“All good stories are about conversion.”
I’ve just been to Wal-Mart, one of my least favourite places on earth.
I find it overwhelming at the best of times, with signs and specials blocking my every step, more stuff than I could imagine ever being interested in buying, and ponderous souls pushing carts oh-so-slowly in front of me, keeping me from my destination as their rocking steps become slower and slower.
I had two thoughts:
I’d rather be writing.
I’m here for the kitty litter.
My first sight upon stepping through the sliding doors was the lady in the blue vest doling out with great compassion the shopping carts. I accepted one, and then had to wait while the person in front of me organized herself and her cart into the slow waddle I was destined to follow to the pet supplies aisle at the farthest corner of the store. Eventually I got around her, and made my way past Cheez Whiz displays and such, dodging small seniors intent on stocking up on Whiz.
The pet supplies aisle was blessedly empty; my 18-kilogram box of kitty litter within safe reach on a waist-high shelf.

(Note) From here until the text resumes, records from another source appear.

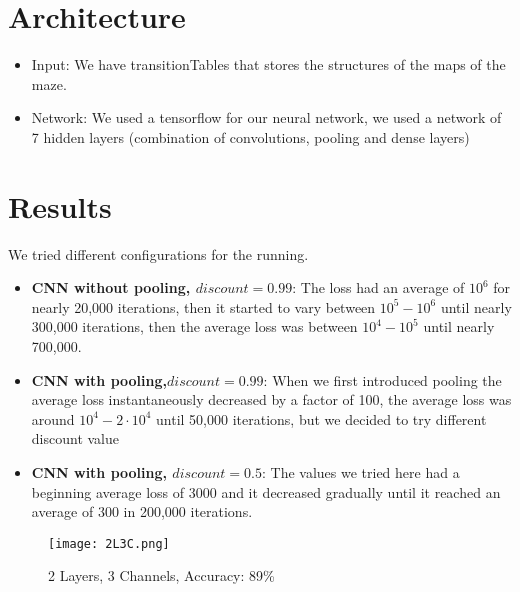 \documentclass[a4paper]{article}
\begin{document}
\section{Architecture}
\begin{itemize}
\item Input: We have transitionTables that stores the structures of the maps of the maze.

\item Network: We used a tensorflow for our neural network, we used a network of 7 hidden layers (combination of convolutions, pooling and dense layers)
\end{itemize}

\section{Results}
We tried different configurations for the running.
\begin{itemize}
\item {\bf CNN without pooling, $discount=0.99$}: The loss had an average of $10^6$ for nearly 20,000 iterations, then it started to vary between $10^5 - 10^6$ until nearly 300,000 iterations, then the average loss was between $10^4 - 10^5$ until nearly 700,000.
\item {\bf CNN with pooling,$discount=0.99$}: When we first introduced pooling the average loss instantaneously decreased by a factor of 100, the average loss was around $10^4 - 2 \cdot 10^4$ until 50,000 iterations, but we decided to try different discount value
\item {\bf CNN with pooling, $discount = 0.5$}: The values we tried here had a beginning average loss of $3000$ and it decreased gradually until it reached an average of $300$ in 200,000 iterations.

\end{itemize}



\iffalse
\begin{figure}[h]
\centerline{\texttt{[image: 2L3C.png]}}
\caption{2 Layers, 3 Channels, Accuracy: 89\%}\label{placeholder}
\end{figure}
\end{document}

But when I tried to swing it into place, it knocked the cart, sending it on a lazy, squeaking trip down the aisle. I and the thousand-kilo kitty litter chased it as far as the dog biscuits, where it settled to a stop and I wrenched my back with the weight of the kitty box. Soft curses ensued as I waddled my cart slowly to the cashier. It took me ten minutes to get there.

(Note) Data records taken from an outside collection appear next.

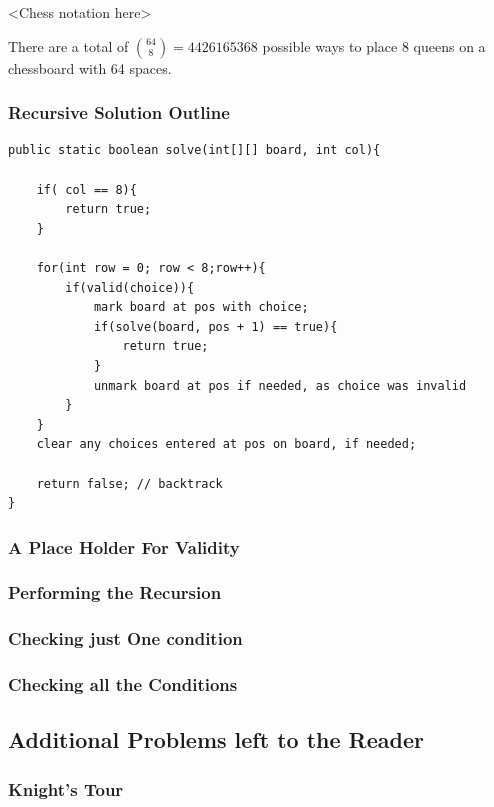 <Chess notation here>

There are a total of $\binom{64}{8} = 4426165368$
possible ways to place 8 queens on a chessboard with 64 spaces.

\subsubsection{Recursive Solution Outline}
\begin{verbatim}
public static boolean solve(int[][] board, int col){
	
	if( col == 8){
		return true;
	}
	
	for(int row = 0; row < 8;row++){
		if(valid(choice)){
			mark board at pos with choice;
			if(solve(board, pos + 1) == true){
				return true;
			}
			unmark board at pos if needed, as choice was invalid
		}
	}
	clear any choices entered at pos on board, if needed;
	
	return false; // backtrack
}

\end{verbatim}

\subsubsection{A Place Holder For Validity}

\subsubsection{Performing the Recursion}

\subsubsection{Checking just One condition}


\subsubsection{Checking all the Conditions}




\subsection{Additional Problems left to the Reader}

\subsubsection{Knight's Tour}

The woman at the cash greeted me with a wide smile. Her front teeth were separated by a formidable gap, and her eyes smeared with disco-era green shadow. There was warmth in those eyes – while I paid for my kitty litter, she called me both “honey” and “sweetheart,” and seemed to mean it. I thanked her.
As I wheeled past the shopping cart lady in the blue vest, she wished me the best possible day in a voice rich with sincerity. I thanked her also.
Being called “honey” and “sweetheart” and being wished the best possible day by the ladies at Wal-Mart could only lead to one thing: I’ve had, in fact, the best possible day.